» **Required work**: Return every record below exactly; leave out the images.

» **Dataset**:

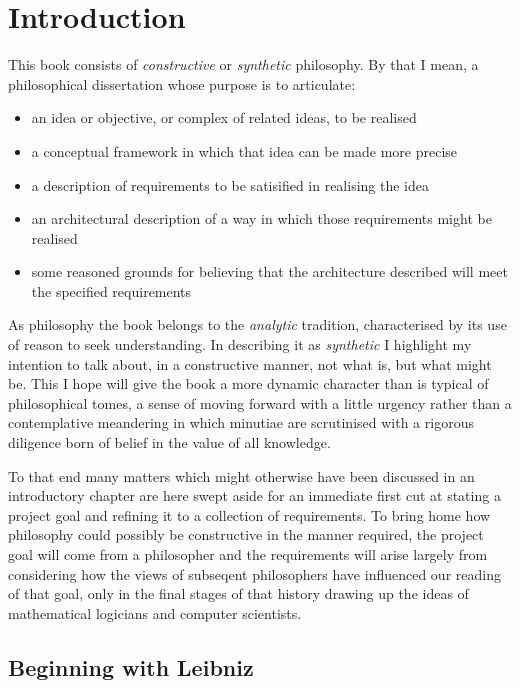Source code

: 
\chapter{Introduction}\label{IntroductionA}


This book consists of {\it constructive} or {\it synthetic} philosophy.
By that I mean, a philosophical dissertation whose purpose is to articulate:

\begin{itemize}
\item an idea or objective, or complex of related ideas, to be realised
\item a conceptual framework in which that idea can be made more precise
\item a description of requirements to be satisified in realising the idea
\item an architectural description of a way in which those requirements might be realised
\item some reasoned grounds for believing that the architecture described will meet the specified requirements
\end{itemize}

As philosophy the book belongs to the {\it analytic} tradition, characterised by its use of reason to seek understanding.
In describing it as {\it synthetic} I highlight my intention to talk about, in a constructive manner, not what is, but what might be.
This I hope will give the book a more dynamic character than is typical of philosophical tomes, a sense of moving forward with a little urgency rather than a contemplative meandering in which minutiae are scrutinised with a rigorous diligence born of belief in the value of all knowledge.

To that end many matters which might otherwise have been discussed in an introductory chapter are here swept aside for an immediate first cut at stating a project goal and refining it to a collection of requirements.
To bring home how philosophy could possibly be constructive in the manner required, the project goal will come from a philosopher and the requirements will arise largely from considering how the views of subseqent philosophers have influenced our reading of that goal, only in the final stages of that history drawing up the ideas of mathematical logicians and computer scientists.

\section{Beginning with Leibniz}

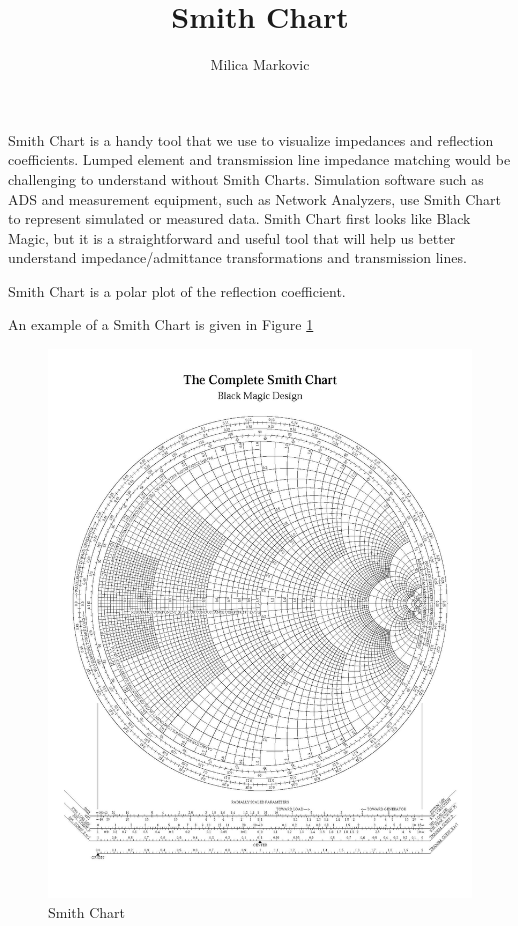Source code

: \documentclass{ximera}
\title{Smith Chart}
\author{Milica Markovic}
\begin{document}
  
\begin{abstract}  

\end{abstract}  
\maketitle    







Smith Chart is a handy tool that we use to visualize impedances and reflection coefficients. Lumped element and transmission line impedance matching would be challenging to understand without Smith Charts. Simulation software such as ADS and measurement equipment, such as Network Analyzers, use Smith Chart to represent simulated or measured data.   Smith Chart first looks like Black Magic, but it is a straightforward and useful tool that will help us better understand impedance/admittance transformations and transmission lines. 

\begin{definition}
Smith Chart is a polar plot of the reflection coefficient.
\end{definition}

An example of a Smith Chart is given in Figure \ref{fig:SC1}




\begin{figure}[htbp]
\begin{center}
\includegraphics[scale=0.05]{../jpg/SmithChartImped-01.jpg}
\end{center}
\caption{Smith Chart} \label{fig:SC1}
\end{figure}
\end{document}
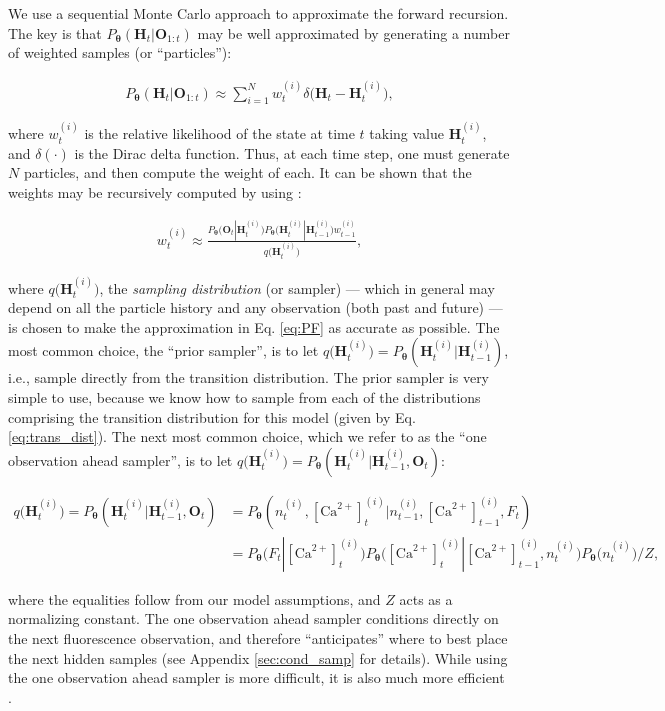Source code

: \documentclass[12pt]{article}
\providecommand{\ve}[1]{\boldsymbol{#1}}
\providecommand{\ve}[1]{\boldsymbol{#1}}
\newcommand{\thetn}{\ve{\theta}}
\newcommand{\p}{P_{\thetn}}
\newcommand{\q}{q\big(\ve{H}_t^{(i)}\big)}
\newcommand{\Ca}{[\text{Ca}^{2+}]}
\begin{document}
We use a sequential Monte Carlo approach to approximate the forward recursion.  The key is that $\p(\ve{H}_t | \ve{O}_{1:t})$ may be well approximated by generating a number of weighted samples (or ``particles''):

\begin{align} \label{eq:PF}
\p(\ve{H}_t |  \ve{O}_{1:t}) \approx \sum_{i=1}^N w_t^{(i)} \delta \big( \ve{H}_t - \ve{H}_t^{(i)}\big),
\end{align}

\noindent where $w_t^{(i)}$ is the relative likelihood of the state at time $t$ taking value $\ve{H}_t^{(i)}$, and $\delta(\cdot)$ is the Dirac delta function. Thus, at each time step, one must generate $N$ particles, and then compute the weight of each. It can be shown that the weights may be recursively computed by using \cite{DoucetGordon01}:

\begin{align} \label{eq:WEIGHT}
w_t^{(i)} \approx  \frac{\p\big(\ve{O}_t | \ve{H}_t^{(i)}\big) \p\big(\ve{H}_t^{(i)} | \ve{H}_{t-1}^{(i)}\big) w_{t-1}^{(i)}}{\q},
\end{align}

\noindent where $\q$, the \emph{sampling distribution} (or sampler) --- which in general may depend on all the particle history and any observation (both past and future) --- is chosen to make the approximation in Eq. \ref{eq:PF} as accurate as possible. The most common choice, the ``prior sampler'',  is to let $\q=\p(\ve{H}_t^{(i)} | \ve{H}_{t-1}^{(i)})$, i.e., sample directly from the transition distribution. The prior sampler is very simple to use, because we know how to sample from each of the distributions comprising the transition distribution for this model  (given by Eq. \ref{eq:trans_dist}). The next most common choice, which we refer to as the ``one observation ahead sampler''\cite{DoucetGordon01},  is to let $\q=\p(\ve{H}_t^{(i)} | \ve{H}_{t-1}^{(i)}, \ve{O}_t)$:

\begin{align} \label{eq:SAMP}
\q=\p(\ve{H}_t^{(i)} | \ve{H}_{t-1}^{(i)}, \ve{O}_t) &=
 \p (n_t^{(i)},\Ca_t^{(i)} | n_{t-1}^{(i)}, \Ca_{t-1}^{(i)}, F_t)
\nonumber \\ &= \p \big( F_t | \Ca_t^{(i)} \big) \p \big( \Ca_t^{(i)}   | \Ca^{(i)}_{t-1}, n_t^{(i)} \big)  \p \big( n_t^{(i)} \big)/Z, 
\end{align}

\noindent where the equalities follow from our model assumptions, and $Z$ acts as a normalizing constant. The one observation ahead sampler conditions directly on the next fluorescence observation, and therefore ``anticipates'' where to best place the next hidden samples (see Appendix \ref{sec:cond_samp} for details). While using the one observation ahead sampler is more difficult, it is also much more efficient \cite{DoucetGordon01}. 
\end{document}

» **Solution to the problem**:
Source code

: 
\chapter{Introduction}\label{IntroductionA}


This book consists of {\it constructive} or {\it synthetic} philosophy.
By that I mean, a philosophical dissertation whose purpose is to articulate:

\begin{itemize}
\item an idea or objective, or complex of related ideas, to be realised
\item a conceptual framework in which that idea can be made more precise
\item a description of requirements to be satisified in realising the idea
\item an architectural description of a way in which those requirements might be realised
\item some reasoned grounds for believing that the architecture described will meet the specified requirements
\end{itemize}

As philosophy the book belongs to the {\it analytic} tradition, characterised by its use of reason to seek understanding.
In describing it as {\it synthetic} I highlight my intention to talk about, in a constructive manner, not what is, but what might be.
This I hope will give the book a more dynamic character than is typical of philosophical tomes, a sense of moving forward with a little urgency rather than a contemplative meandering in which minutiae are scrutinised with a rigorous diligence born of belief in the value of all knowledge.

To that end many matters which might otherwise have been discussed in an introductory chapter are here swept aside for an immediate first cut at stating a project goal and refining it to a collection of requirements.
To bring home how philosophy could possibly be constructive in the manner required, the project goal will come from a philosopher and the requirements will arise largely from considering how the views of subseqent philosophers have influenced our reading of that goal, only in the final stages of that history drawing up the ideas of mathematical logicians and computer scientists.

\section{Beginning with Leibniz}

Source code

: \documentclass{ximera}
\title{Smith Chart}
\author{Milica Markovic}
\begin{document}
  
\begin{abstract}  

\end{abstract}  
\maketitle    







Smith Chart is a handy tool that we use to visualize impedances and reflection coefficients. Lumped element and transmission line impedance matching would be challenging to understand without Smith Charts. Simulation software such as ADS and measurement equipment, such as Network Analyzers, use Smith Chart to represent simulated or measured data.   Smith Chart first looks like Black Magic, but it is a straightforward and useful tool that will help us better understand impedance/admittance transformations and transmission lines. 

\begin{definition}
Smith Chart is a polar plot of the reflection coefficient.
\end{definition}

An example of a Smith Chart is given in Figure \ref{fig:SC1}




\begin{figure}[htbp]
\begin{center}
\includegraphics[scale=0.05]{../jpg/SmithChartImped-01.jpg}
\end{center}
\caption{Smith Chart} \label{fig:SC1}
\end{figure}
\end{document}
Source code

: \documentclass[12pt]{article}
\providecommand{\ve}[1]{\boldsymbol{#1}}
\providecommand{\ve}[1]{\boldsymbol{#1}}
\newcommand{\thetn}{\ve{\theta}}
\newcommand{\p}{P_{\thetn}}
\newcommand{\q}{q\big(\ve{H}_t^{(i)}\big)}
\newcommand{\Ca}{[\text{Ca}^{2+}]}
\begin{document}
We use a sequential Monte Carlo approach to approximate the forward recursion.  The key is that $\p(\ve{H}_t | \ve{O}_{1:t})$ may be well approximated by generating a number of weighted samples (or ``particles''):

\begin{align} \label{eq:PF}
\p(\ve{H}_t |  \ve{O}_{1:t}) \approx \sum_{i=1}^N w_t^{(i)} \delta \big( \ve{H}_t - \ve{H}_t^{(i)}\big),
\end{align}

\noindent where $w_t^{(i)}$ is the relative likelihood of the state at time $t$ taking value $\ve{H}_t^{(i)}$, and $\delta(\cdot)$ is the Dirac delta function. Thus, at each time step, one must generate $N$ particles, and then compute the weight of each. It can be shown that the weights may be recursively computed by using \cite{DoucetGordon01}:

\begin{align} \label{eq:WEIGHT}
w_t^{(i)} \approx  \frac{\p\big(\ve{O}_t | \ve{H}_t^{(i)}\big) \p\big(\ve{H}_t^{(i)} | \ve{H}_{t-1}^{(i)}\big) w_{t-1}^{(i)}}{\q},
\end{align}

\noindent where $\q$, the \emph{sampling distribution} (or sampler) --- which in general may depend on all the particle history and any observation (both past and future) --- is chosen to make the approximation in Eq. \ref{eq:PF} as accurate as possible. The most common choice, the ``prior sampler'',  is to let $\q=\p(\ve{H}_t^{(i)} | \ve{H}_{t-1}^{(i)})$, i.e., sample directly from the transition distribution. The prior sampler is very simple to use, because we know how to sample from each of the distributions comprising the transition distribution for this model  (given by Eq. \ref{eq:trans_dist}). The next most common choice, which we refer to as the ``one observation ahead sampler''\cite{DoucetGordon01},  is to let $\q=\p(\ve{H}_t^{(i)} | \ve{H}_{t-1}^{(i)}, \ve{O}_t)$:

\begin{align} \label{eq:SAMP}
\q=\p(\ve{H}_t^{(i)} | \ve{H}_{t-1}^{(i)}, \ve{O}_t) &=
 \p (n_t^{(i)},\Ca_t^{(i)} | n_{t-1}^{(i)}, \Ca_{t-1}^{(i)}, F_t)
\nonumber \\ &= \p \big( F_t | \Ca_t^{(i)} \big) \p \big( \Ca_t^{(i)}   | \Ca^{(i)}_{t-1}, n_t^{(i)} \big)  \p \big( n_t^{(i)} \big)/Z, 
\end{align}

\noindent where the equalities follow from our model assumptions, and $Z$ acts as a normalizing constant. The one observation ahead sampler conditions directly on the next fluorescence observation, and therefore ``anticipates'' where to best place the next hidden samples (see Appendix \ref{sec:cond_samp} for details). While using the one observation ahead sampler is more difficult, it is also much more efficient \cite{DoucetGordon01}. 
\end{document}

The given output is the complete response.